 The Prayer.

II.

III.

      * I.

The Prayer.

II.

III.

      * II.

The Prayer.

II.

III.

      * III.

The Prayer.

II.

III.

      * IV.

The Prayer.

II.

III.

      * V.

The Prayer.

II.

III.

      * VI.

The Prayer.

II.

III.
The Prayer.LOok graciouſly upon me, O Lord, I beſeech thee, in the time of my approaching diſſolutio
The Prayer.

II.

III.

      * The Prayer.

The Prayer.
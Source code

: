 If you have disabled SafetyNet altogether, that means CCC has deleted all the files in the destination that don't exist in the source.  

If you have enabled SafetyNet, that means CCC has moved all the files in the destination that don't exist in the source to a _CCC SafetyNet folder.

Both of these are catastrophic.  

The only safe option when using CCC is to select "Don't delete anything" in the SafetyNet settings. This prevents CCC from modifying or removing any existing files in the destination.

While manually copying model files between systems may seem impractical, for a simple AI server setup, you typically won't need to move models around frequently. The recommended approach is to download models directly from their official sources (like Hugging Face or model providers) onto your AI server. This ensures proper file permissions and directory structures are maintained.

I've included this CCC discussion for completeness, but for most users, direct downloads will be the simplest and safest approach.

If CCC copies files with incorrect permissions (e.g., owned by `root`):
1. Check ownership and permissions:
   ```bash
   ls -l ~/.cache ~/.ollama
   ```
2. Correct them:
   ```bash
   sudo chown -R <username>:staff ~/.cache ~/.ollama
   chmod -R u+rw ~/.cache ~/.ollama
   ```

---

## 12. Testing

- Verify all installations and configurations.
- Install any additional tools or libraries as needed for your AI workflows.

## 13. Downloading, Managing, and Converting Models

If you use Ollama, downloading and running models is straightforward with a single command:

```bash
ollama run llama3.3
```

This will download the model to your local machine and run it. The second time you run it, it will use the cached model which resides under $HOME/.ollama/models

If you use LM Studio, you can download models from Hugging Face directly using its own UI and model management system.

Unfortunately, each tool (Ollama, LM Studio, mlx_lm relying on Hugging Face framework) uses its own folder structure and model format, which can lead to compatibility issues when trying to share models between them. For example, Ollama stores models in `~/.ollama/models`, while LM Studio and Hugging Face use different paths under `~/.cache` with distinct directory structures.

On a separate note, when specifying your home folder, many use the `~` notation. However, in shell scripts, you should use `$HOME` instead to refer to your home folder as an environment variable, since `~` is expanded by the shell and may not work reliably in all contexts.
------------------------------------------------
EXERCISE DETAILS - What you give back must match the material exactly, beginning with its first line and ending with the line holding "While manually copying".

TASK ANSWER -
 The Prayer.

II.

III.

      * I.

The Prayer.

II.

III.

      * II.

The Prayer.

II.

III.

      * III.

The Prayer.

II.

III.

      * IV.

The Prayer.

II.

III.

      * V.

The Prayer.

II.

III.

      * VI.

The Prayer.

II.

III.
The Prayer.LOok graciouſly upon me, O Lord, I beſeech thee, in the time of my approaching diſſolutio
The Prayer.

II.

III.

      * The Prayer.

The Prayer.
Source code

: If you have disabled SafetyNet altogether, that means CCC has deleted all the files in the destination that don't exist in the source.  

If you have enabled SafetyNet, that means CCC has moved all the files in the destination that don't exist in the source to a _CCC SafetyNet folder.

Both of these are catastrophic.  

The only safe option when using CCC is to select "Don't delete anything" in the SafetyNet settings. This prevents CCC from modifying or removing any existing files in the destination.

While manually copying model files between systems may seem impractical, for a simple AI server setup, you typically won't need to move models around frequently. The recommended approach is to download models directly from their official sources (like Hugging Face or model providers) onto your AI server. This ensures proper file permissions and directory structures are maintained.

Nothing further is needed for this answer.